I have to say I find this a bit glib. Of course, I know gay people in Bollywood, though hardly in the numbers Ms.De seems to know. (I also know plenty of straight people who create the images she describes, and plenty more who appreciate them quite simply because both men and women like looking that way). But what I don’t get is a direct connection between them and the fight against S.377. Yes, their use of gay themes raised the issue in India, but very few have been publicly involved in the fight, apart from Wendell Rodricks. In general the elite gay crowd has never been much interested in gay rights, because they had faced no problems, and perhaps even feared some with a more open gay culture. 
 
So who wanted the law to change? The ordinary people who faced real problems. The gay college students who was bullied and called names and saw his name and number written in the toilets. Their mothers, who support their resistance to the bullying. There’s the butch lesbian woman who got dirty looks, and sometimes even direct confrontation, when she got into the Ladies compartment in the local train. Or the hijras who face the same problem, and even worse treatment from the railway police, getting beaten up and even sexually abused, which they don’t dare report, because the law makes them criminals. 
 
Then there are the workers at organisations like Humsafar who have government funding to distribute condoms and spread awareness about AIDS among men who have sex with men – but who are still abused and harassed by policemen as they go for their work in the evenings. Or there are the two women who fell in love in a small town in Punjab, but when their relationship was discovered they had to run for their lives, and now struggle to survive in the big city. Or there’s the gay couple who have been together 30 years, but are afraid that when one of them dies his family will throw the other out of the property to which they have no joint right. When they tried to buy a flat, their loan application was brusquely rejected because their relationship was illegal. 
 
I could put names on every one of these ordinary Mumbai stories and, and still have more such stories of people whose struggles to cope are made all the harder by the knowledge that the law considers them criminals.

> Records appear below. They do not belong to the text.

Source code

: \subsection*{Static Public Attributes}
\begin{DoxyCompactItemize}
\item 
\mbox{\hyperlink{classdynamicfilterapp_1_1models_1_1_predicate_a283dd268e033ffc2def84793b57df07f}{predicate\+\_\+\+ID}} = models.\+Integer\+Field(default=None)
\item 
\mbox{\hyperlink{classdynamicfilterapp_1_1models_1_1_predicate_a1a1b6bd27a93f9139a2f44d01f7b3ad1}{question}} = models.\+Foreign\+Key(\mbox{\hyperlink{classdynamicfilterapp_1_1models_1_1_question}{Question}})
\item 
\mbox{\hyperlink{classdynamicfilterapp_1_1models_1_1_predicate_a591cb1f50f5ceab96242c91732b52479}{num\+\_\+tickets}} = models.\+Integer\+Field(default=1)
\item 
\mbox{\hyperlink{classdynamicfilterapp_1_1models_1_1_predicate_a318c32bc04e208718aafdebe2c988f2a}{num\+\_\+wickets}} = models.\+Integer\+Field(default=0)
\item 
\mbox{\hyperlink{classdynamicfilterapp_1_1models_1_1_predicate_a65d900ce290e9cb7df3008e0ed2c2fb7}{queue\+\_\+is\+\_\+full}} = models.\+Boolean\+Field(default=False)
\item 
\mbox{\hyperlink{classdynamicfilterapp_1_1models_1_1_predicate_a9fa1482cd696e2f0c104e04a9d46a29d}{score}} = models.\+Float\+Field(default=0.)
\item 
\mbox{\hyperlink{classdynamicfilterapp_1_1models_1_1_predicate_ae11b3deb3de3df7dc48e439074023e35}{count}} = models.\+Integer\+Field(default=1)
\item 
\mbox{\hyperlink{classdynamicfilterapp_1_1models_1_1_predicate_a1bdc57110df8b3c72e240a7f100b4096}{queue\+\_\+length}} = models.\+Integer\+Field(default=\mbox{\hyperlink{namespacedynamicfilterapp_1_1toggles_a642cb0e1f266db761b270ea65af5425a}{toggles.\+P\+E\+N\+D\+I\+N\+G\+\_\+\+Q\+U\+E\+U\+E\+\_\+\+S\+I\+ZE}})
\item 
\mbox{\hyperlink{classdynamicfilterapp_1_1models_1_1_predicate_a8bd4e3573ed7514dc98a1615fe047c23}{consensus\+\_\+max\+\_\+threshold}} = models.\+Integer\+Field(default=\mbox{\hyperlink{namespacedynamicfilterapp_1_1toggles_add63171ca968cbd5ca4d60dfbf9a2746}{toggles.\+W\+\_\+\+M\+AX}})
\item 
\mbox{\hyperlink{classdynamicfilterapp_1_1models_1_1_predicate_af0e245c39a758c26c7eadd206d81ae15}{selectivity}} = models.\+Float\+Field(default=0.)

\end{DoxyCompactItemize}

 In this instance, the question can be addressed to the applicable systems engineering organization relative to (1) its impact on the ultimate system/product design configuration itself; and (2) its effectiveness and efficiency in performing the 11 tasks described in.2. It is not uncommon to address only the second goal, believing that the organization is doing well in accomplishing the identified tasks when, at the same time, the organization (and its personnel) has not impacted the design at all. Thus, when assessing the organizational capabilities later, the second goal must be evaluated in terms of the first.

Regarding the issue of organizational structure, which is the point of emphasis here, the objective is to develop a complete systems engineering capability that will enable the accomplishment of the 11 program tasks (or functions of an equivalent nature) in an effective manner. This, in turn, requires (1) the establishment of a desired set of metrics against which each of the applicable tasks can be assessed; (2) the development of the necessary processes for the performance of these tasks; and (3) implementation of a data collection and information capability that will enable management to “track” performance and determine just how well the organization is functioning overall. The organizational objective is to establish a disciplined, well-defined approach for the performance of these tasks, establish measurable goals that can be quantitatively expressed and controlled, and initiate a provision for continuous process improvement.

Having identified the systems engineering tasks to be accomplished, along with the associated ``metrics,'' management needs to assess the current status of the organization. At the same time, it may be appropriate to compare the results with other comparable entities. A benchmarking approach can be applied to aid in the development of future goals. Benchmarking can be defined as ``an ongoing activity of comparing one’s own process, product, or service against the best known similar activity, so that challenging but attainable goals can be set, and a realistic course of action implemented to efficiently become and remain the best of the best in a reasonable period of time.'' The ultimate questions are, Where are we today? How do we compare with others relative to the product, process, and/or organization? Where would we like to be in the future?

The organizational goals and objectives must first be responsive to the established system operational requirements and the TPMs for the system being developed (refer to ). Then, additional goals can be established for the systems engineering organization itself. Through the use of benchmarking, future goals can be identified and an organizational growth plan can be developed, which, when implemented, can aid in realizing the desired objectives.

None of them would consider themselves part of Mr.Ravi’s elite, yet these are the ones who have organised to fight S.377, who have contributed from their small earnings for the costs of the case, who have dealt with their fears of exposure to give testimonies that can be quoted in court – and who came out to march last year. And this year it is these people who want to march again, not to shock and titillate the public, though they know that’s how most of the media will treat it. It is these ordinary people who want to march to prove to themselves that they can – and to prove to this city that their stories are this city’s stories too. 
 
As it happens, I think the last time I met Ms.De was a couple of years back at an event that was almost literally a dress rehearsal for these marches. This was a fashion show organised by the queer community at Damodar Hall in the Marathi millworker’s heartland of Parel East. Whatever attitudes Ms.De might take in her writing she is always gracious and a good sport in person and she readily agreed to be the judge. With not a single elite gay designer or director in sight, but a crowd comprising of half queer people and their families, and half Damodar Hall’s regular (slightly surprised but appreciative) audience, the show presented glamorously bedecked drag queens and stylish lesbian drag kings, tight T-shirted muscular gay men and one bi woman friend of mine who had gone for a high heels, corset and whip look. 
 
Ms.De sat appreciately through it all, and even gave a speech in Marathi at the end. She didn’t tell the participants to hold their enthusiasm then, so I hope she’ll understand when those same people come out to march. Not in any expectation of immediate or easy change, but with the knowledge that our first steps must be taken, with sequins and style, in the streets of Mumbai.